Raúl Alfonsín tuvo que “resignar” su cargo de presidente (el primero de la nueva era democrática inaugurada en 1983) en medio de una creciente inestabilidad económica y signada por tres hechos inapelables: la espiral inflacionaria, la dolarización de facto y el descontrol social cristalizado en saqueos en algunos puntos de barriadas suburbanas. Más tarde, haciendo un balance de su gestión, admitió que al frente de su gobierno “no pude, no supe o no quise” conducir a buen puerto la economía.
Acorralado por la primera hiperinflación “clásica”, no sólo entregó anticipadamente el mando a Carlos Menem, sino que sepultó la utopía de su frase de cabecera durante la campaña que lo llevó al poder: “con la democracia se come, se cura, se educa…”. Era, por lo visto, una condición necesaria, pero no suficiente y esa falta de encuadre en la fórmula de gobernabilidad le imprimió carácter a esta etapa democrática. Quizás sólo durante buena parte de la vigencia de la convertibilidad y casi toda la gestión de Néstor Kirchner asomó una conciliación entre los objetivos validados en las urnas y el bienestar sostenible. Pero pronto el cortoplacismo, las urgencias electorales, la mala praxis y las quintas de poder desbarataron el intento.
No es común para ningún país que durante tanto tiempo una altísima inflación haya sido su sello distintivo. En las últimos ocho décadas sólo en un quinto de los años terminó con un alza del IPC de un dígito y durante al menos en una cuarta parte, los precios subieron más del 100% anual. Siguiendo la confesión alfonsinista, cuesta distinguir que la consagración de la inflación como actor excluyente del panorama económico obedece a una falta de buenas artes en el diseño de la política económica (“no supe”), en su ejecución (“no pude”) o en alguna intencionalidad particular (“no quise”).

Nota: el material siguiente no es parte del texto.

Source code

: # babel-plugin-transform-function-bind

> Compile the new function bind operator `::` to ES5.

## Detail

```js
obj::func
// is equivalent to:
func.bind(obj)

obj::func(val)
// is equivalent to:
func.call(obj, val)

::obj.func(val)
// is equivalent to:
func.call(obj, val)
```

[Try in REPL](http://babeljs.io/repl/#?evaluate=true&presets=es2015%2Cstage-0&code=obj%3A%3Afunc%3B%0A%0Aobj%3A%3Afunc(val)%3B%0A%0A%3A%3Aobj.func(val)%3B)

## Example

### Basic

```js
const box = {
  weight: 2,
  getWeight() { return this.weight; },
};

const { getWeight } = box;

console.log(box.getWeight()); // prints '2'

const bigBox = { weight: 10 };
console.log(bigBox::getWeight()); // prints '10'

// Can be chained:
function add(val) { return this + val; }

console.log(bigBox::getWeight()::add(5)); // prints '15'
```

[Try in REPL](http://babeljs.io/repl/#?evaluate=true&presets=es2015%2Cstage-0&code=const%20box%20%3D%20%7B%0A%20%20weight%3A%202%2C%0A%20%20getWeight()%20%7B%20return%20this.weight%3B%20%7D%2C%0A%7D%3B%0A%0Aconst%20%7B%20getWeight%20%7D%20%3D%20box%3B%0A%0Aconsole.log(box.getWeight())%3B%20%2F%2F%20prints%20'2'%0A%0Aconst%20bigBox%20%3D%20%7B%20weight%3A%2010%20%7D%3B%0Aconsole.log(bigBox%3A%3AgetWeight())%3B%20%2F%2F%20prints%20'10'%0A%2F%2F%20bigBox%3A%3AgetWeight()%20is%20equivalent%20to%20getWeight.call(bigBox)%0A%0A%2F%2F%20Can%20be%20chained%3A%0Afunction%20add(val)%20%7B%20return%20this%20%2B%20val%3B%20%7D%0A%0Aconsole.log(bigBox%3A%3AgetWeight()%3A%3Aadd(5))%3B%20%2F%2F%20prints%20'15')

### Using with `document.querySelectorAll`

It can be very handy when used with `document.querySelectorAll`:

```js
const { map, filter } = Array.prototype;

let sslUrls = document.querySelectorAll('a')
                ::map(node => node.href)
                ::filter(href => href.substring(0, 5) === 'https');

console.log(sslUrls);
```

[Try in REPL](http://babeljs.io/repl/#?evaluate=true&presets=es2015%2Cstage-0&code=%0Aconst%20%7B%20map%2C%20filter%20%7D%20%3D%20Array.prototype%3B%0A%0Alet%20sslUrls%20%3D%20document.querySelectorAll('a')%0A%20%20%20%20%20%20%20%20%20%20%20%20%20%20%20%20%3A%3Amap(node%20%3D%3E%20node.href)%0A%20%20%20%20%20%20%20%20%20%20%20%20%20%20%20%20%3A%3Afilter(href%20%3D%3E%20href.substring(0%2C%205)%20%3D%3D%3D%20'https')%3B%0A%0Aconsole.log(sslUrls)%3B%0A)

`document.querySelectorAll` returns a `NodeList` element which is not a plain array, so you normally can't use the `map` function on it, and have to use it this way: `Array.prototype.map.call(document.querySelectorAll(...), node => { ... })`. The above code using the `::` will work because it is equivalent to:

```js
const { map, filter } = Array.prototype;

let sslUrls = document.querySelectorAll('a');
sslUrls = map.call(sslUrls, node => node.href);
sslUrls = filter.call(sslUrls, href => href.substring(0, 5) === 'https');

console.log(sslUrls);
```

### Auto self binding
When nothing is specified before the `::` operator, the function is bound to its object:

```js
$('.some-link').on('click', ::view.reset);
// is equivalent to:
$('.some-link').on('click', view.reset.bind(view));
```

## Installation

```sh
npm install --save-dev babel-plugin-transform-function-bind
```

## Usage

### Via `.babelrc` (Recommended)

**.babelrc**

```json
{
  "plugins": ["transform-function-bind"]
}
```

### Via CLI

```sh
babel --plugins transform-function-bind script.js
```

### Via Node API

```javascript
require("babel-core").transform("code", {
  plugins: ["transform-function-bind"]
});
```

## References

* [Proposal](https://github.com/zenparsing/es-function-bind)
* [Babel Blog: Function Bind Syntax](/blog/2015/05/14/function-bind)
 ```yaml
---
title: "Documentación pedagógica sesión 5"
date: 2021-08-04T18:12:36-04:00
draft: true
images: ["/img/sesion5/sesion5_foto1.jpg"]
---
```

Cuando el Indec anunció las últimas dos cifras del IPC (de marzo y de abril), casualmente dos viernes en el medio del mes (14 de abril y 12 de mayo), el mercado reaccionó negativamente al lunes siguiente. En abril, cuando el IPC dio más alto que el más pesimista de las estimaciones de las consultoras privadas, la válvula de escape fue el dólar en sus versiones financieras. Y luego que el blue arañara los $ 500 y los memes ya auguraban el dólar “yaguareté” (por el billete que lo tiene como figura) Sergio Massa no dudó y echó mano a la intervención en los mercados de bonos dolarizados. Así se creó una nueva brecha: entre las cotizaciones derivada de la compraventa de títulos y la informal. Otra más.
En un largo e intenso año electoral, los resultados de la política económica se transforman en un lastre pesado para cualquier candidato oficialista. Las explicaciones del Presidente acerca de la inflación autoconstruida (como si no hubiera correlación con la emisión monetaria o el déficit fiscal y del BCRA que la encadena) o las consecuencias de la guerra en Ucrania (algo improbable de constatar) suenan más a excusas de mala praxis que de explicación adulta. Pero sobre todo cuesta entender cómo tantos gobiernos que proponen una mejor distribución del ingreso terminan condenando a la parte más vulnerable de la población a la precariedad y la pobreza estructural. Tampoco sacan partido la porción de trabajadores formales, que con suerte empatan contra la inflación.
Es probable que la respuesta a este interrogante tenga que ver con la renuencia de los que sucesivamente gobernaron a tomar decisiones contradictorias con sus declamaciones y desconectadas con las posibilidades reales. Así, las crisis que fagocitan con su vértigo tantas buenas y malas intenciones realizaron de manera salvaje lo que la política no supo, no pudo o no quiso. ¿Será 2023 un caso más de esta sucesión de fracasos o podrá mostrar la capacidad de reacción y resiliencia? Mientras la respuesta va apareciendo, el Indec resiste las presiones y publica lo que ya todos asumen como algo corriente.